When the pastor mentioned this morning about righteous anger, I thought of the scripture “be angry and sin not.” I am angry most days because of the superficial religion of Christianity and that people can so effortlessly call them selves Christians yet not know one thing about the God they say they serve. I am angry because we are outcast yet not one person that casts us out can tell you what we believe. And if they have an idea, they cannot use scripture to explain to us why we are so wrong. I get bitter about other persons’ self-righteousness and how they neglect to see their own sin. Sin is so common they cannot see it as sin. A pastor I listen to on occasion made a statement and this is not verbatim but was something like this, “we look like the world, we act like the world, and we sound like the world but do not know it because we do not know the Word of God.” This resonated with me so much, not only for myself, but also for those around me. This is what I see as righteous judgment. I’m angry because these people who call themselves Christian are sinning against God and cannot see their sin. They are serving a false god and call themselves Christian. The superficial religion makes me angry.
And then I start to think, am I angry because they are sinning against God or am I angry that they are casting us out? If this is the case, my motivation is wrong. My righteous anger is no longer righteous but sinful. When I really meditate on this question, I must say it is a little bit of both. I so desperately want them to see God the way I see God. I want them to see their sin the way I see my sin. I want them to see our need for Christ and our depravity as humans. Then and only then do we see His glorious sacrifice. Then and only then do we truly believe in God. This is true belief; when we see ourselves as rotten, filthy rags and see that we have no righteousness in us and the only hope we have is in the work He did on the cross. I want them to see they are not good people just like I am not a good person. (Romans 3:10-11…well, the whole book of Romans.)

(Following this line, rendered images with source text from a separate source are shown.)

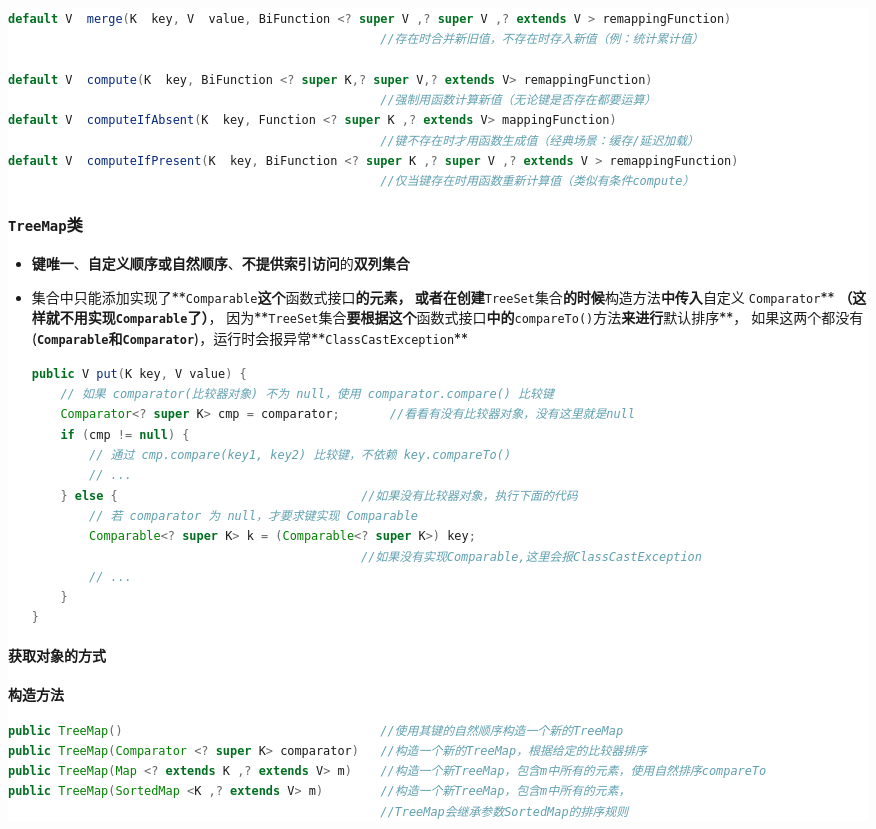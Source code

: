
 ```java
```

```java
default V  merge(K  key, V  value, BiFunction <? super V ,? super V ,? extends V > remappingFunction)
    												//存在时合并新旧值，不存在时存入新值（例：统计累计值）

default V  compute(K  key, BiFunction <? super K,? super V,? extends V> remappingFunction)
    												//强制用函数计算新值（无论键是否存在都要运算）
default V  computeIfAbsent(K  key, Function <? super K ,? extends V> mappingFunction)
    											 	//键不存在时才用函数生成值（经典场景：缓存/延迟加载）
default V  computeIfPresent(K  key, BiFunction <? super K ,? super V ,? extends V > remappingFunction)
  													//仅当键存在时用函数重新计算值（类似有条件compute）
```



### `TreeMap`类

- **键唯一**、**自定义顺序或自然顺序**、**不提供索引访问**的**双列集合**

- 集合中只能添加实现了**`Comparable`**这个**函数式接口**的元素，
  或者在创建**`TreeSet`集合**的时候**构造方法**中传入**自定义 `Comparator`** **（这样就不用实现`Comparable`了）**，
  因为**`TreeSet`集合**要根据这个**函数式接口**中的**`compareTo()`方法**来进行**默认排序**，
  如果这两个都没有(**`Comparable`**和**`Comparator`**)，运行时会报异常**`ClassCastException`**

  ```java
  public V put(K key, V value) {
      // 如果 comparator(比较器对象) 不为 null，使用 comparator.compare() 比较键
      Comparator<? super K> cmp = comparator;		//看看有没有比较器对象，没有这里就是null
      if (cmp != null) {
          // 通过 cmp.compare(key1, key2) 比较键，不依赖 key.compareTo()
          // ...
      } else {									//如果没有比较器对象，执行下面的代码
          // 若 comparator 为 null，才要求键实现 Comparable
          Comparable<? super K> k = (Comparable<? super K>) key;
          										//如果没有实现Comparable,这里会报ClassCastException
          // ...
      }
  }
  ```

  

#### 获取对象的方式

**构造方法**

```java
public TreeMap()									//使用其键的自然顺序构造一个新的TreeMap
public TreeMap(Comparator <? super K> comparator)	//构造一个新的TreeMap，根据给定的比较器排序
public TreeMap(Map <? extends K ,? extends V> m)	//构造一个新TreeMap，包含m中所有的元素，使用自然排序compareTo
public TreeMap(SortedMap <K ,? extends V> m)		//构造一个新TreeMap，包含m中所有的元素，
    												//TreeMap会继承参数SortedMap的排序规则
```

And at the same time all of that emotion is going on, I am bitter and I am mad. Why won’t they just listen to us? Why won’t they just talk to us? Why won’t they just discuss this with us? Notice all those “us”es? Where is God in that? We’re no longer pointing at God for glory, we’re pointing at us. We contradict what we believe by saying why won’t they listen. We say we believe the Spirit does this work; yet, we try to force them to see. And we can’t. Only God can make them see. (John 6:44-66)
I do praise God for my friends with different doctrinal beliefs that can discuss these things with me. I see in them the same drive to know God. I see in them the same conviction over sin and the true sense they know why they need Christ. The only difference between us is I say Christ 100%, and they say Christ 99.9%, us .1%, right? (Saying this with a grin because I know who is going to get that.)
I pray to God for understanding and for righteous anger. I pray that my sinful anger can be controlled and that I seek God’s glory in all things.